= PROBLEM TO WORK ON =
Among the lines below, list those containing the string "better".

= Stored items =
Segment Open

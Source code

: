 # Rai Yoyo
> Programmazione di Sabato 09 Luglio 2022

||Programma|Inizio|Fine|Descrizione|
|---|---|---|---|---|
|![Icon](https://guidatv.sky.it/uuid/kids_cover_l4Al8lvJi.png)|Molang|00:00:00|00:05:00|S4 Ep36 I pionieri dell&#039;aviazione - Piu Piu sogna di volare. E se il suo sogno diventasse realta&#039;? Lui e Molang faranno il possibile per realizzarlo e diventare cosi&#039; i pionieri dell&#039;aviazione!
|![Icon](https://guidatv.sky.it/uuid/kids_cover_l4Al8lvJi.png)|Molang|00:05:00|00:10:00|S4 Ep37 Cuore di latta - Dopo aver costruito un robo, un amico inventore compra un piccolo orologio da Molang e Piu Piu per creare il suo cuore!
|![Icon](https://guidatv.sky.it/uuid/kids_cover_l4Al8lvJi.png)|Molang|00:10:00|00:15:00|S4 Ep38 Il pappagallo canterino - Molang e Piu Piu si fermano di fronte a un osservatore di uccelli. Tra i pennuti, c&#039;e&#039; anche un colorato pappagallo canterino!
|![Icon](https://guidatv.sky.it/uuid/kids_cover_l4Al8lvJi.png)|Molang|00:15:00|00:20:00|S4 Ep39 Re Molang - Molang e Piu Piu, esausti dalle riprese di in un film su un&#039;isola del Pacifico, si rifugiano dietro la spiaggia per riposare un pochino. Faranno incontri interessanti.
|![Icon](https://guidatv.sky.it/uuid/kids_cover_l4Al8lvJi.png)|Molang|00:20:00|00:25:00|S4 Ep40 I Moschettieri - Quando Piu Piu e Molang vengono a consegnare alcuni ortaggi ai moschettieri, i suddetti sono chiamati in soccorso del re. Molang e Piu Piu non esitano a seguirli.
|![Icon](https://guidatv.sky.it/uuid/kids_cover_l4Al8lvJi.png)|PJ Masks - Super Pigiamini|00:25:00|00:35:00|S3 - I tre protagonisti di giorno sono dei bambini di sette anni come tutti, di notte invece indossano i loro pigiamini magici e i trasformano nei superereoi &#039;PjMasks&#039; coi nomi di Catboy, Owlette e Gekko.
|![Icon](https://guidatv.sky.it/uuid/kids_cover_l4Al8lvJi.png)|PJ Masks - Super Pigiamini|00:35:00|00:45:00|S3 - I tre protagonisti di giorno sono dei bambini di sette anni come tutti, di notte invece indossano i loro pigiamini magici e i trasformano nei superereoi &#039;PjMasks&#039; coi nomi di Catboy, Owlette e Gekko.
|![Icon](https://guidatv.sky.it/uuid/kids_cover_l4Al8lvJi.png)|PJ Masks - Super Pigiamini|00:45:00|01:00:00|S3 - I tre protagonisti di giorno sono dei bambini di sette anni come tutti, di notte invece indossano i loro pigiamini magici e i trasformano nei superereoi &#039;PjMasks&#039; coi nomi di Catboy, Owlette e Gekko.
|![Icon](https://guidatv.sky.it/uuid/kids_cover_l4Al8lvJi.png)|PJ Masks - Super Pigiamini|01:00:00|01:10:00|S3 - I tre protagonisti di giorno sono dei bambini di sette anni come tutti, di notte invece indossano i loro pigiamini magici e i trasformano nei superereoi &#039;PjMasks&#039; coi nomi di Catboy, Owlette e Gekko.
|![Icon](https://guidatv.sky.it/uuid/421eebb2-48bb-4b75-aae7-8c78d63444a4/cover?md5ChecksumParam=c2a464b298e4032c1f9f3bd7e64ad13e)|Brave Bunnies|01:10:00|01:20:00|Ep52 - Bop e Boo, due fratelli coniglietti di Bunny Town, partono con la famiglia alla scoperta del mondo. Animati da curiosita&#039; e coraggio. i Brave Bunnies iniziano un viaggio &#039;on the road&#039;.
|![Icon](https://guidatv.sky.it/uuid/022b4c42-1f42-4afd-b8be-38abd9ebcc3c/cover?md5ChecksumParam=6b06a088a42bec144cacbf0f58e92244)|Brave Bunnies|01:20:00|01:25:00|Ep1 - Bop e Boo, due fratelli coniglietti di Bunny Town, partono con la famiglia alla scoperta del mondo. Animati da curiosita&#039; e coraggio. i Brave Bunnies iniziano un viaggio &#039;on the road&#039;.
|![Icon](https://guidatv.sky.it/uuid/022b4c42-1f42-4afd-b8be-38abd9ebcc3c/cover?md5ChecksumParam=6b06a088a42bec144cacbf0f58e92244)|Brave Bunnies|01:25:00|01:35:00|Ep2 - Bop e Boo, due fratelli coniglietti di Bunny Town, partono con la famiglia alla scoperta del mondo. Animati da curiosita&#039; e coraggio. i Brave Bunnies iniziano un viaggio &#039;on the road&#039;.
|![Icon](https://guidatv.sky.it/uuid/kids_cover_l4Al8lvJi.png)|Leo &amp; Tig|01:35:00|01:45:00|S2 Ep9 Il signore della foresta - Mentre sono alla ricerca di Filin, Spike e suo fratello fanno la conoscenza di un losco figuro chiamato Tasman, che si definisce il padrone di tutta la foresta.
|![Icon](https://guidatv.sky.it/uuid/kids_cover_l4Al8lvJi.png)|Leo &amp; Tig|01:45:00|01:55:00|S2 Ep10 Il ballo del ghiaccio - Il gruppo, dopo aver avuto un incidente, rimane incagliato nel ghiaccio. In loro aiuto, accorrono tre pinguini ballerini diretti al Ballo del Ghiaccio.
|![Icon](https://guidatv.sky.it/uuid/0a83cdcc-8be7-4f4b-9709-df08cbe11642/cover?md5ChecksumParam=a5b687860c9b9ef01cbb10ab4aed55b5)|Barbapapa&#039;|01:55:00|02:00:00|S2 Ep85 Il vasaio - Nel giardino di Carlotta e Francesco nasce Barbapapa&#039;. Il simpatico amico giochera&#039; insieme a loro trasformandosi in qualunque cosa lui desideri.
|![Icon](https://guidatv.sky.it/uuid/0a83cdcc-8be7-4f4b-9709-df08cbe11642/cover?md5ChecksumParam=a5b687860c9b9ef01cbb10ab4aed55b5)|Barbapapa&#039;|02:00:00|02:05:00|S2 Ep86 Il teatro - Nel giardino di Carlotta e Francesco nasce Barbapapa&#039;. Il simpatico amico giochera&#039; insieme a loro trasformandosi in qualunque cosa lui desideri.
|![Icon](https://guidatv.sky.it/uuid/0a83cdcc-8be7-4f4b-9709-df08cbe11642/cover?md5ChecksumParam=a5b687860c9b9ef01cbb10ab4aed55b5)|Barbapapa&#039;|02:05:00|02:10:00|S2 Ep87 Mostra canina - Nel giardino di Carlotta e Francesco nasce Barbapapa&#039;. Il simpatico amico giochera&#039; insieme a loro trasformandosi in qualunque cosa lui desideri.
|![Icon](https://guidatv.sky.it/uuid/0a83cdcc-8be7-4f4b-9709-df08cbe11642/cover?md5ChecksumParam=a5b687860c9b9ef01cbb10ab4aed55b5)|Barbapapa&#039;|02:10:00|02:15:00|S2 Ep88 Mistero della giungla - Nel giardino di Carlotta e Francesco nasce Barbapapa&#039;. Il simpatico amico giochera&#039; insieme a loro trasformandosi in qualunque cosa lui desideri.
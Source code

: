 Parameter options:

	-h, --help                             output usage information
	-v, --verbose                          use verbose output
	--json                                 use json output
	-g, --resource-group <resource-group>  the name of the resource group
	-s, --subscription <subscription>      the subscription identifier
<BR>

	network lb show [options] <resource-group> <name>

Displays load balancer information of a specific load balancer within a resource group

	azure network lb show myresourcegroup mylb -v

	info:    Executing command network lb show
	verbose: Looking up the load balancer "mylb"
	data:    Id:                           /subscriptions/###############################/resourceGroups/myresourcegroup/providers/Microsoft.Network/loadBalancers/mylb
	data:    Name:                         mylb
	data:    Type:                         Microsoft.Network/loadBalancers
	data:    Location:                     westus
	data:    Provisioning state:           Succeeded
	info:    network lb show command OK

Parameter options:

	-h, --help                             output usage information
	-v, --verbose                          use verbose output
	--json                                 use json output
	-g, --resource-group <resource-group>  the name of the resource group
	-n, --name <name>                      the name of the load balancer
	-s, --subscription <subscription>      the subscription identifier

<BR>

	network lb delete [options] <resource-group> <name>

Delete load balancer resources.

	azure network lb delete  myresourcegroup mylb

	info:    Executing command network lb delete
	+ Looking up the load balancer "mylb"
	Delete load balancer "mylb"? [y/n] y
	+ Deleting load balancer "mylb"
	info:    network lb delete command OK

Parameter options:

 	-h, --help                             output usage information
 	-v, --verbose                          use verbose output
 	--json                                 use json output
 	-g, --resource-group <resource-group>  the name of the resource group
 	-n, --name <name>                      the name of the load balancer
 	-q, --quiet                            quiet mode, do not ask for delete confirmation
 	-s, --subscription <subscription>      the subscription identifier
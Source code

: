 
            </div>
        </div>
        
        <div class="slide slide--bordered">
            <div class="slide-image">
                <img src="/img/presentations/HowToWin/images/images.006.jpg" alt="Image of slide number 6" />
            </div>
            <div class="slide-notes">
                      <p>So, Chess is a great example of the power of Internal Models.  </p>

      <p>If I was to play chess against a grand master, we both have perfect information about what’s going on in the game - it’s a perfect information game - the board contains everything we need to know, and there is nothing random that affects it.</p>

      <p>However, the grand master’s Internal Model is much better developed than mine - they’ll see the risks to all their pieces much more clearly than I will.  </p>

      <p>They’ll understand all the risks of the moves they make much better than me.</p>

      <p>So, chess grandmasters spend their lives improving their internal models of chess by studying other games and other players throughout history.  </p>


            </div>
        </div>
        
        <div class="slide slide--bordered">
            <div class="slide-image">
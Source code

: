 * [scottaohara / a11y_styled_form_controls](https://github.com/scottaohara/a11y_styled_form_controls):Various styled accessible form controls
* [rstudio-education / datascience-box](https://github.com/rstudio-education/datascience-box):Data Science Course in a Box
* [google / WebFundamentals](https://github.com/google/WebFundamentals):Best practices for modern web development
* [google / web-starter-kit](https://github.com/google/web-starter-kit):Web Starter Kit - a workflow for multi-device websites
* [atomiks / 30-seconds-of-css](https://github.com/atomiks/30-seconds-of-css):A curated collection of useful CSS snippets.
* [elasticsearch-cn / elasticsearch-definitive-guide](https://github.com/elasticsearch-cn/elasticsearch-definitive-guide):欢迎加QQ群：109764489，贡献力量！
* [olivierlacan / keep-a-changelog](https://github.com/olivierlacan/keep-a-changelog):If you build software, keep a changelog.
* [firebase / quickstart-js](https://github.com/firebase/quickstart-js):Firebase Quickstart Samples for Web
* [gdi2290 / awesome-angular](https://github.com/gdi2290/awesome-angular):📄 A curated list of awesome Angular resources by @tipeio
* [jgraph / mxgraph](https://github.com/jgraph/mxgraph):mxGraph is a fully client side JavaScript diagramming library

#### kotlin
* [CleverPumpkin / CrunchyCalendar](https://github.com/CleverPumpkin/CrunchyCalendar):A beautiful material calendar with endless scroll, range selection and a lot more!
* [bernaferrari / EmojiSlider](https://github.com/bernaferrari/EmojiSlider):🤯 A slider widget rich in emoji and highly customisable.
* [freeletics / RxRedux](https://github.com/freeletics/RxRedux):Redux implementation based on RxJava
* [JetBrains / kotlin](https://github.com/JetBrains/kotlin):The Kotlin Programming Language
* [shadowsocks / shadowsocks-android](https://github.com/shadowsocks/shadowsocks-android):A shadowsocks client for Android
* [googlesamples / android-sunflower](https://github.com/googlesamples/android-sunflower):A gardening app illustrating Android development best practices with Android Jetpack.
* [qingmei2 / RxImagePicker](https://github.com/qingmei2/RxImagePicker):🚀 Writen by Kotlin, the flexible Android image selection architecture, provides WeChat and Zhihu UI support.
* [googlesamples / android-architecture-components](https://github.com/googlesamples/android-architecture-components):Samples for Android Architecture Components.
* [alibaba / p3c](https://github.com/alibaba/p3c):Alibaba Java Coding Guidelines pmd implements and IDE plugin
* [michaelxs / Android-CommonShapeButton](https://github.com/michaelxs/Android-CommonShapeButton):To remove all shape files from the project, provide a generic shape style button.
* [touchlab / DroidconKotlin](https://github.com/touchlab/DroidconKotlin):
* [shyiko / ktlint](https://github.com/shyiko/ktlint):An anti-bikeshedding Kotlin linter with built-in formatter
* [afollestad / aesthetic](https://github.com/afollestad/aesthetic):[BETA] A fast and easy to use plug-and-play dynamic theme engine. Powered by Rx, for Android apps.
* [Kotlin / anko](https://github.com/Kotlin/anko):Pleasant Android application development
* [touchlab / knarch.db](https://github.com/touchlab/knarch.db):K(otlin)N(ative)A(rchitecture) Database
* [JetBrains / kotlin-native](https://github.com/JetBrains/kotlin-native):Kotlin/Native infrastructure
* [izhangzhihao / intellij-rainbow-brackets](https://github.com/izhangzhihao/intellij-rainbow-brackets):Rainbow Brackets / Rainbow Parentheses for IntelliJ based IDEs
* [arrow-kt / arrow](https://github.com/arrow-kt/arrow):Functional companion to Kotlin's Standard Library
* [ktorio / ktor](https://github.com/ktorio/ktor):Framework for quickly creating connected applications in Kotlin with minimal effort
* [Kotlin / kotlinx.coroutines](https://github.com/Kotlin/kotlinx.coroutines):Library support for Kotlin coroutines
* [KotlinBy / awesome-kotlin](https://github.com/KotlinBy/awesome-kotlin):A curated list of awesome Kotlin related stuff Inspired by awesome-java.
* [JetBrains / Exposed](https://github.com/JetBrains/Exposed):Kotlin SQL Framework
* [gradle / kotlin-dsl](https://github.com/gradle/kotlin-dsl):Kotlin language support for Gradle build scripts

Segment Closed

= RESULT =
      <p>However, the grand master’s Internal Model is much better developed than mine - they’ll see the risks to all their pieces much more clearly than I will.  </p>
      <p>They’ll understand all the risks of the moves they make much better than me.</p>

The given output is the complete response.